As per the decision, property developers will now have to maintain a 30-meter buffer to construct buildings and other structures around Phewa Tal, the country’s second largest lake. Earlier, the limit was set at 65 meters from the lakeshore.
Likewise, the exclusion zone for Begnas Tal and Rupa Tal has been set at 55 meters from the previous 100 meters. For Lekhnath, Dipang, Gude, Maidi, Nyurini and Kostey lakes, the limit has been set at 20 meters.
The city’s decision has offered a respite to many lakefront landowners who were unable to build on their properties. They had long been complaining that the old restrictions were unfair.
Conservationists have a different take on the new regulation. They say the decision, which comes ahead of the local elections, could have a deleterious impact on Pokhara’s lakes. Human encroachment and construction activities, they worry, could pollute and shrink the lakes.
Bharatraj Poudel, information officer at Pokhara city office, disagrees. He says the decision was taken after studying the lakes and their surroundings.
“The boundary for Phewa Tal was set at 30 meters based on the directive of the lake delimitation and mapping committee, the Supreme Court’s order and the study report,” he says.
In 2007, Kaski district council had decided not to allow any construction within 65 meters of the lakefront. In April 2018, the apex court had also ordered all three tiers of government to conserve Phewa Tal from encroachment. It directed the Office of Prime Minister and the Council of Ministers to demarcate the boundary of the lake and coordinate with the provincial and local governments to strictly set a building exclusion zone.

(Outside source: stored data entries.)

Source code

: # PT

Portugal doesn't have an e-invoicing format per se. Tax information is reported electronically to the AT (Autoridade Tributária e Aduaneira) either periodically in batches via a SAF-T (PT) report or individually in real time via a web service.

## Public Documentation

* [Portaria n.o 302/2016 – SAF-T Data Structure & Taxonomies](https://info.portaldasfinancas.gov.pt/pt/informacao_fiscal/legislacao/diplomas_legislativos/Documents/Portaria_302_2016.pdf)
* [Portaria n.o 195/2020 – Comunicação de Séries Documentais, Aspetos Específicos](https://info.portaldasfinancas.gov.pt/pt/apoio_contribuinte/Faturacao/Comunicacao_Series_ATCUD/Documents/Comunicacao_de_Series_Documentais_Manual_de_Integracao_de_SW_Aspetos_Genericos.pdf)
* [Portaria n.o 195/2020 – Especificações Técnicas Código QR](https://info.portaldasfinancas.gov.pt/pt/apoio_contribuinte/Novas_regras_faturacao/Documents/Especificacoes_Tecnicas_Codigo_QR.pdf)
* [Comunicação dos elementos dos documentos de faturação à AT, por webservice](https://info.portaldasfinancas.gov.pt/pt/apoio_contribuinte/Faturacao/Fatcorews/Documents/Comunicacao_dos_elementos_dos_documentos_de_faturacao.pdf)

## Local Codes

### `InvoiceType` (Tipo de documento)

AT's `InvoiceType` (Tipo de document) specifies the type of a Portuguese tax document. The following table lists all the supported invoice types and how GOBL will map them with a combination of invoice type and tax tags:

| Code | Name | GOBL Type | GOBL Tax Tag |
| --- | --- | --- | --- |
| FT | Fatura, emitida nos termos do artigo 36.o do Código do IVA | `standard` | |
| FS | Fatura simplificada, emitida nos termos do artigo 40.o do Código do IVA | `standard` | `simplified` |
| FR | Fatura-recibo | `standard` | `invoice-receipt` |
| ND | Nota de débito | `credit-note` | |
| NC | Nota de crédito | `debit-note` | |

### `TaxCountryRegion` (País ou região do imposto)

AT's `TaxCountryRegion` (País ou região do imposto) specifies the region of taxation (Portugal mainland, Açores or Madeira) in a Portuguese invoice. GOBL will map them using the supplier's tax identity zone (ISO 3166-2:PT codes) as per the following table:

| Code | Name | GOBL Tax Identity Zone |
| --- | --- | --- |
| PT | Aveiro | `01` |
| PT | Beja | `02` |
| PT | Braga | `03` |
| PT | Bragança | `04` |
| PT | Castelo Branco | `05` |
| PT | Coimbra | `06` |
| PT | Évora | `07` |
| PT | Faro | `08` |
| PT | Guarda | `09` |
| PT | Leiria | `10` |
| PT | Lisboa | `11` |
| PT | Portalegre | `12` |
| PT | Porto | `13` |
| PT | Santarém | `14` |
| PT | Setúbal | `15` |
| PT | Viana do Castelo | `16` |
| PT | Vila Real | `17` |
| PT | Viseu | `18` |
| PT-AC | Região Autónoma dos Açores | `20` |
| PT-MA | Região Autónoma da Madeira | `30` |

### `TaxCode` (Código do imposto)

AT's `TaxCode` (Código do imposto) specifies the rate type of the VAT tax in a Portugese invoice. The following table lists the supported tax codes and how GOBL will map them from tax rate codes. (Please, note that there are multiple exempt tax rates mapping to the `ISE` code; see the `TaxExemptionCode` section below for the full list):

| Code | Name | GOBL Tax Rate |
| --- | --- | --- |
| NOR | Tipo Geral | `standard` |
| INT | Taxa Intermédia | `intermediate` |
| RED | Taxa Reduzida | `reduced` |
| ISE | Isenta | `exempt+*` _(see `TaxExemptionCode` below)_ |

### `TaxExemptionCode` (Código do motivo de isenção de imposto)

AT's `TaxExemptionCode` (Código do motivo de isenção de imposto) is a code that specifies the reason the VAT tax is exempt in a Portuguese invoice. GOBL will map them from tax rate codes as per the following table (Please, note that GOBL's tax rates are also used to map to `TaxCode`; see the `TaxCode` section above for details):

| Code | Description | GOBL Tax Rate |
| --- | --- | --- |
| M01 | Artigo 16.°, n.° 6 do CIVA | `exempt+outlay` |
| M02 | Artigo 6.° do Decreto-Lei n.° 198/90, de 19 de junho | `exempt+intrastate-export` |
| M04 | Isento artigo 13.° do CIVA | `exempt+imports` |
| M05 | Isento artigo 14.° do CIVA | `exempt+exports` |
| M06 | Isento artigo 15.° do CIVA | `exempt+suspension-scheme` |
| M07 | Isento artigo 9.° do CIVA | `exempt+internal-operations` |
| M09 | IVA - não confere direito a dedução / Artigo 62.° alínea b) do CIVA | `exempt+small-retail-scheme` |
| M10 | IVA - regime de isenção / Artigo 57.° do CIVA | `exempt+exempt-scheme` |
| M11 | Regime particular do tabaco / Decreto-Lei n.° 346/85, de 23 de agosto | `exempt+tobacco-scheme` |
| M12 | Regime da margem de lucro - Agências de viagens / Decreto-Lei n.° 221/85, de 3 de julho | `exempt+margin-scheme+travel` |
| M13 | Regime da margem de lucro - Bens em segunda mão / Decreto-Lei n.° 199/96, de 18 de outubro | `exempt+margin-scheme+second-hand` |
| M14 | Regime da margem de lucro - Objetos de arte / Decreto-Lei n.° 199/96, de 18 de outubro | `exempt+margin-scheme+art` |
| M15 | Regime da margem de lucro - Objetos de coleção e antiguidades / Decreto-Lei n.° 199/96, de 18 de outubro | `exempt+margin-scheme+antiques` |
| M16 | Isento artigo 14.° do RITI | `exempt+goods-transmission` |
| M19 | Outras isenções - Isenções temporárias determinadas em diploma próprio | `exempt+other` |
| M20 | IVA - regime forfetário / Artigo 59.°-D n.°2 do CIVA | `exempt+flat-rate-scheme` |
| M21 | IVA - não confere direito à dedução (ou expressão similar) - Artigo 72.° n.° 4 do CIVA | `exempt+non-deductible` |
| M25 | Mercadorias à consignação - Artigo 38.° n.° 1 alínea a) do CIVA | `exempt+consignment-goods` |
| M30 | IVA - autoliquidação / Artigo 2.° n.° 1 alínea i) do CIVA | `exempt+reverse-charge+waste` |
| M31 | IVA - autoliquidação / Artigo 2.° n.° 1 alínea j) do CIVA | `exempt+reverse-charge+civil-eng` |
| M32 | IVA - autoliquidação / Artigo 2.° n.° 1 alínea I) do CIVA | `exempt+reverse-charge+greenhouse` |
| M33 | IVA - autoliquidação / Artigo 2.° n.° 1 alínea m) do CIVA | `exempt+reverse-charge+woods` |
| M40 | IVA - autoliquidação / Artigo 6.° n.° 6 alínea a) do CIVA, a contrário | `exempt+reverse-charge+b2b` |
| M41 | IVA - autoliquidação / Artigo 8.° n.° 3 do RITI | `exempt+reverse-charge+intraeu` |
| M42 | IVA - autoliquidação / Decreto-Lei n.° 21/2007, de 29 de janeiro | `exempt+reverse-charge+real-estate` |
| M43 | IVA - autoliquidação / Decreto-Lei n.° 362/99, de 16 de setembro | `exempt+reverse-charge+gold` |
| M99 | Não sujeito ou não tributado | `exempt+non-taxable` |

Poudel says the new set of guidelines was issued based on the recommendations of a study committee.
A task force, led by Tirtharaj Adhikari, the ward chair of Pokhara-17, was formed to set the latest building guidelines around the lakes after the study committee submitted its report last year.
“The guidelines are based on the recommendation of the task force,” says Poudel.
People who own property around Phewa Tal say while they welcome the official decision, not everyone’s concerns have been addressed.
“There are still those people who own small plots of land near the lakeshore. The city has failed to address their concerns,” says Nabin Baral, who represents a stakeholders’ committee of landowners.